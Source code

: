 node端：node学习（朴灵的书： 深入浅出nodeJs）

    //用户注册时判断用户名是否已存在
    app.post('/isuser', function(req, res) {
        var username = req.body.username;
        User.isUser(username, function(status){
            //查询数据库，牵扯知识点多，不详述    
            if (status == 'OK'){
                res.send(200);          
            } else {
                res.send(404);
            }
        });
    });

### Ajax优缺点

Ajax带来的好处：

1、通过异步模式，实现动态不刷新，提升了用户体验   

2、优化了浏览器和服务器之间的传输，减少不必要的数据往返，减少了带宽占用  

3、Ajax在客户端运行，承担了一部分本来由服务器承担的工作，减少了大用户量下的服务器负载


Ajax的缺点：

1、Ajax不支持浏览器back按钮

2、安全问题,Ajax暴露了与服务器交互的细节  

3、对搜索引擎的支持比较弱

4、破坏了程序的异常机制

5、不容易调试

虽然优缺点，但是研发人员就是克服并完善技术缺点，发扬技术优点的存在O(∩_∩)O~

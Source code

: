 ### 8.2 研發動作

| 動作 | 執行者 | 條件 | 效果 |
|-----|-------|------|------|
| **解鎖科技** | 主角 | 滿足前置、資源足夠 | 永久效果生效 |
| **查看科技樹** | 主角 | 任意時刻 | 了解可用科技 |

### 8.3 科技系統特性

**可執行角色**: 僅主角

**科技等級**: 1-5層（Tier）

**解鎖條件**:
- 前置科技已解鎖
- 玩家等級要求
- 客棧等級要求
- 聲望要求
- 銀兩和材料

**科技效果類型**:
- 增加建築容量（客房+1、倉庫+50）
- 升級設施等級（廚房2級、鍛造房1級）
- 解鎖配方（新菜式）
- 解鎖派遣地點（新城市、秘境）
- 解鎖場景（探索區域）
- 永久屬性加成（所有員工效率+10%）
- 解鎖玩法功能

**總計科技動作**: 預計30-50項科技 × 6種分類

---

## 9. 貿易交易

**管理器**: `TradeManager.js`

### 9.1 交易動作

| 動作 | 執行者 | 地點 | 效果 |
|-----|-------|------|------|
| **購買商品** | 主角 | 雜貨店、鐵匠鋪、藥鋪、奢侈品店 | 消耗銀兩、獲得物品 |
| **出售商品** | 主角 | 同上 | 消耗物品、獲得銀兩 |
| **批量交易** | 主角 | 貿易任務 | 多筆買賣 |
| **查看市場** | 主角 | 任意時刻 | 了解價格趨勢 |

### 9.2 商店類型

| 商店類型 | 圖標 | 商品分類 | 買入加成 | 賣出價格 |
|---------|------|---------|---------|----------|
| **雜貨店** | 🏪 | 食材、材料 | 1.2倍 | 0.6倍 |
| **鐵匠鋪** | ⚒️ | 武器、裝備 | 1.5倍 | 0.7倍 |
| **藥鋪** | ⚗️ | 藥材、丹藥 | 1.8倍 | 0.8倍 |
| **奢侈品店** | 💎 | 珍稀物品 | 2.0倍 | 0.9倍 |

+--

Make an exact transcription of the entries above.

SOLUTION FOR THIS PROBLEM:
Source code

: node端：node学习（朴灵的书： 深入浅出nodeJs）

    //用户注册时判断用户名是否已存在
    app.post('/isuser', function(req, res) {
        var username = req.body.username;
        User.isUser(username, function(status){
            //查询数据库，牵扯知识点多，不详述    
            if (status == 'OK'){
                res.send(200);          
            } else {
                res.send(404);
            }
        });
    });

### Ajax优缺点

Ajax带来的好处：

1、通过异步模式，实现动态不刷新，提升了用户体验   

2、优化了浏览器和服务器之间的传输，减少不必要的数据往返，减少了带宽占用  

3、Ajax在客户端运行，承担了一部分本来由服务器承担的工作，减少了大用户量下的服务器负载


Ajax的缺点：

1、Ajax不支持浏览器back按钮

2、安全问题,Ajax暴露了与服务器交互的细节  

3、对搜索引擎的支持比较弱

4、破坏了程序的异常机制

5、不容易调试

虽然优缺点，但是研发人员就是克服并完善技术缺点，发扬技术优点的存在O(∩_∩)O~

Source code

: ### 8.2 研發動作

| 動作 | 執行者 | 條件 | 效果 |
|-----|-------|------|------|
| **解鎖科技** | 主角 | 滿足前置、資源足夠 | 永久效果生效 |
| **查看科技樹** | 主角 | 任意時刻 | 了解可用科技 |

### 8.3 科技系統特性

**可執行角色**: 僅主角

**科技等級**: 1-5層（Tier）

**解鎖條件**:
- 前置科技已解鎖
- 玩家等級要求
- 客棧等級要求
- 聲望要求
- 銀兩和材料

**科技效果類型**:
- 增加建築容量（客房+1、倉庫+50）
- 升級設施等級（廚房2級、鍛造房1級）
- 解鎖配方（新菜式）
- 解鎖派遣地點（新城市、秘境）
- 解鎖場景（探索區域）
- 永久屬性加成（所有員工效率+10%）
- 解鎖玩法功能

**總計科技動作**: 預計30-50項科技 × 6種分類

---

## 9. 貿易交易

**管理器**: `TradeManager.js`

### 9.1 交易動作

| 動作 | 執行者 | 地點 | 效果 |
|-----|-------|------|------|
| **購買商品** | 主角 | 雜貨店、鐵匠鋪、藥鋪、奢侈品店 | 消耗銀兩、獲得物品 |
| **出售商品** | 主角 | 同上 | 消耗物品、獲得銀兩 |
| **批量交易** | 主角 | 貿易任務 | 多筆買賣 |
| **查看市場** | 主角 | 任意時刻 | 了解價格趨勢 |

### 9.2 商店類型

| 商店類型 | 圖標 | 商品分類 | 買入加成 | 賣出價格 |
|---------|------|---------|---------|----------|
| **雜貨店** | 🏪 | 食材、材料 | 1.2倍 | 0.6倍 |
| **鐵匠鋪** | ⚒️ | 武器、裝備 | 1.5倍 | 0.7倍 |
| **藥鋪** | ⚗️ | 藥材、丹藥 | 1.8倍 | 0.8倍 |
| **奢侈品店** | 💎 | 珍稀物品 | 2.0倍 | 0.9倍 |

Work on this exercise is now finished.